From the Ambassador of the Republic of Turkey, Tallinn
Dear Mr Bahovski,
While I appreciate the time and effort Professor Ronald Grigor Suny puts into studying and lecturing on the Armenian relocation of 1915, I take exception to several of his statements mentioned in the interview published in the May 2017 issue of your periodical under the title “USA Researcher: Armenian Culture Will Survive”. Please allow me to address these in order.
Suny’s assertion that Armenians did not revolt against the Ottoman Empire and cooperate with Russia is wholly erroneous. During the First World War, when the Ottoman Empire was fighting for survival, many Armenians sided with the Russians. They were actively engaged in subversive activities and armed fight against the Ottoman army. The government had to secure its position by removing the Armenians from strategic zones where they were aiding the enemy and were attacking the civilian population.

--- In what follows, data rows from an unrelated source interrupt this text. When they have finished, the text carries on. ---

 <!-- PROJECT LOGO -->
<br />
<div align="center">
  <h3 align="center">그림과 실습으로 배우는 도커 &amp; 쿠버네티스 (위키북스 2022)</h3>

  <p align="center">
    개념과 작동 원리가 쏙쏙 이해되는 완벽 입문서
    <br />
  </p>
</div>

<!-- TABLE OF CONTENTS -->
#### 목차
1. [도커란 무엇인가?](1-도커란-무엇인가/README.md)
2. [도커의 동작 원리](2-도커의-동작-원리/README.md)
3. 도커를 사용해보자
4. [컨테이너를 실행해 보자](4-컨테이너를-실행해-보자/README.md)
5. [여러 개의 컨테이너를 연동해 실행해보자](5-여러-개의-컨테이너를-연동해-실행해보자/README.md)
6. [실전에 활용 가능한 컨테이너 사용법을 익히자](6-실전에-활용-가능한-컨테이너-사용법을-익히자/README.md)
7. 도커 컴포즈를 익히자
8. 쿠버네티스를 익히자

Suny alleges that the Turkish government refuses to bring the subject of “genocide” into public discussion. That is not the case at all. In fact, it is the reverse. On 10 April 2005, the Turkish Prime Minister extended an invitation to the Armenian President, Robert Kocharian, to establish a joint commission consisting of historians and other experts to study the events of 1915, not only in the archives of Turkey and Armenia, but also in the archives of all relevant third countries such as Russia, France, Germany, Austria and the United States, and to share their findings with the international public. Scholars from other countries would be welcome to participate in this body. Turkey did not fear its past and was prepared to face the outcome of the proposed joint historical commission. The Armenian government has so far failed to accept the offer of the establishment of such a commission and the collection of all relevant documents, from whatever source, and for their analysis using accepted methods.

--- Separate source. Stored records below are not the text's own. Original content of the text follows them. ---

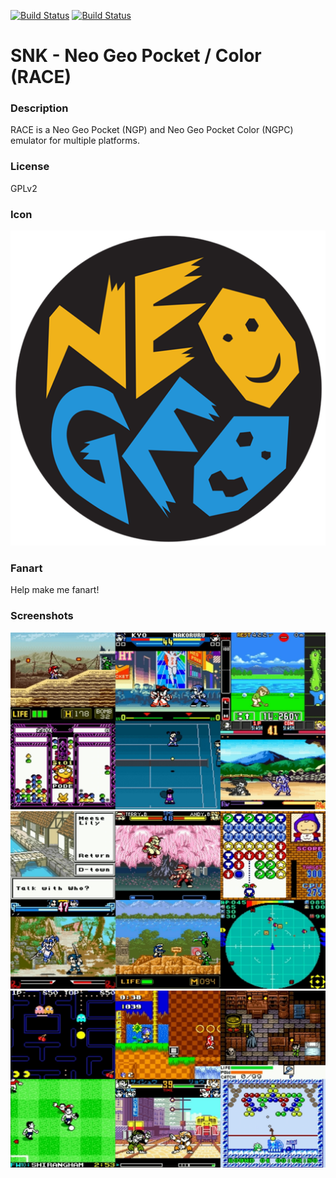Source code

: [![Build Status](https://travis-ci.org/kodi-game/game.libretro.race.svg?branch=master)](https://travis-ci.org/kodi-game/game.libretro.race)
[![Build Status](https://ci.appveyor.com/api/projects/status/github/kodi-game/game.libretro.race?svg=true)](https://ci.appveyor.com/project/kodi-game/game-libretro-race)

# SNK - Neo Geo Pocket / Color (RACE)

### Description

RACE is a Neo Geo Pocket (NGP) and Neo Geo Pocket Color (NGPC) emulator for multiple platforms.

### License

GPLv2

### Icon

![SNK - Neo Geo Pocket / Color (RACE) icon](game.libretro.race/resources/icon.png)

### Fanart

Help make me fanart!

### Screenshots

![SNK - Neo Geo Pocket / Color (RACE) screenshot](game.libretro.race/resources/screenshot-01.jpg)
![SNK - Neo Geo Pocket / Color (RACE) screenshot](game.libretro.race/resources/screenshot-02.jpg)
![SNK - Neo Geo Pocket / Color (RACE) screenshot](game.libretro.race/resources/screenshot-03.jpg)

Lastly, the number of Armenians living in Turkey today is not 15,000 but 60,000. This community—whose members are free to speak their own language, have their own schools and practice their own religion—has tried to distance itself from the diaspora’s campaign to win recognition for the view that what happened in 1915 was attempted genocide.

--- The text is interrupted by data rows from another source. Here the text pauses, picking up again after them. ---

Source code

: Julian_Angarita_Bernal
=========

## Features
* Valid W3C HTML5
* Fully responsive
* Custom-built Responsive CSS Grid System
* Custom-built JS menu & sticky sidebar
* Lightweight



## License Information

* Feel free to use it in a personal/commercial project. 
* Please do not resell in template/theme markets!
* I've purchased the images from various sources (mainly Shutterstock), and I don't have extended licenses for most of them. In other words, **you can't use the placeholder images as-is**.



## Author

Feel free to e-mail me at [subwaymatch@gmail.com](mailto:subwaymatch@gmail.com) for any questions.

Their representatives say that the issue should be left to historians in order for the sides to understand each other’s sensitivities. The Armenian patriarch in İstanbul, Mesrop II, publicly spoke out against the passage of genocide resolutions on the grounds that it would harm relations between Turks and Armenians. He strongly encouraged dialogue instead, saying that historical truths must be established through dispassionate research and debate, not legislation.